E ao identificar a China como uma ameaça e se comprometer “com a defesa antimísseis e exercícios trilaterais anuais”, a relação de segurança entre os países possui “elementos importantes de uma aliança militar que poderia arrastar a Coreia do Sul e o Japão para um conflito entre os EUA e a China, especialmente em torno de Taiwan”.
O bicho papão da Coreia do Norte e a defesa de Taiwan
O dossiê do Instituto Tricontinental não deixa de mencionar as duas grandes justificativas ocidentais para incentivar a militarização no Nordeste asiático: conter uma suposta ameaça norte-coreana e defender Taiwan, ilha autodeclarada independente que a China reconhece como território próprio.
No entanto, “a paz com a Coreia do Norte sempre foi secundária em relação às estratégias mais amplas de contenção dos EUA voltadas para a União Soviética e a China”, especificam os pesquisadores.
O mesmo acontece com Taiwan, segundo os acadêmicos: “diante de uma China muito mais capaz, os Estados Unidos pressionaram Taiwan a adotar uma ‘estratégia do porco-espinho’, aumentando as vendas de armas para a ilha a fim de dar a ela a capacidade de infligir danos suficientes contra a China continental para evitar que Pequim consiga obter a reunificação por meios forçados. A estratégia depende da disposição de infligir pesadas baixas e danos contra a China continental e aceitar níveis ainda maiores de destruição para Taiwan”.

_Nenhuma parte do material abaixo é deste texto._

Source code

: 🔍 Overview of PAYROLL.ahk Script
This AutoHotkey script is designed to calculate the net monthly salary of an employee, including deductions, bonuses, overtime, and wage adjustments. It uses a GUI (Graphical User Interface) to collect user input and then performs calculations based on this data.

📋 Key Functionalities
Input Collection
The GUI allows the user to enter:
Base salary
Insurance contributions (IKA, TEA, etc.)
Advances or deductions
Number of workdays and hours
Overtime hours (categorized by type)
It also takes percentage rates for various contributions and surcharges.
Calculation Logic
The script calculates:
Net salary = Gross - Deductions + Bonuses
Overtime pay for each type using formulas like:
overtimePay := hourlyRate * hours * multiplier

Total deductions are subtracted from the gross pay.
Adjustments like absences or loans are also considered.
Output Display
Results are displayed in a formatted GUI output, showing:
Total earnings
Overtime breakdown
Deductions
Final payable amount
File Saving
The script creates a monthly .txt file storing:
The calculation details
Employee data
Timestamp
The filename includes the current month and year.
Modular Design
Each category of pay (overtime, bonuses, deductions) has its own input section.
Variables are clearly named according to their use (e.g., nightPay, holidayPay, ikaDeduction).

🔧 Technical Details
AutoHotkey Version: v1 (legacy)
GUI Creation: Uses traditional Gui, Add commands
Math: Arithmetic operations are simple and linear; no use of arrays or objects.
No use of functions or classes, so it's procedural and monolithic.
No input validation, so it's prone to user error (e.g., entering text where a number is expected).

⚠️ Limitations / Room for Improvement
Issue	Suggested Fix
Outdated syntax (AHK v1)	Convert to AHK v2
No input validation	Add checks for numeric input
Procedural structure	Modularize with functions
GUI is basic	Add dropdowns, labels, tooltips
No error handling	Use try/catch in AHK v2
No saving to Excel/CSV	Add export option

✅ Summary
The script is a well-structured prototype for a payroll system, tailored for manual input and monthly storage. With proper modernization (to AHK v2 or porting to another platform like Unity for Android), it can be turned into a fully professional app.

Assim, levando em consideração o histórico e constante desrespeito dos Estados Unidos à soberania de cada país, exemplificado pelo apoio ao genocídio praticado por Israel contra os palestinos na Faixa de Gaza, o documento conclui que o país não busca defender os direitos humanos, justiça ou liberdade, mas sim “um mundo dominado pelos EUA e sustentado por uma rede global de mais de 900 bases militares norte-americanas”.
Por fim, a pesquisa ainda sugere que “movimentos pela paz na região devem se unir” para conter uma possível guerra no Nordeste asiático, sendo o fim da JAKUS, os exercícios de guerra e intervenções dos EUA e apoio às lutas pela paz essenciais para tal.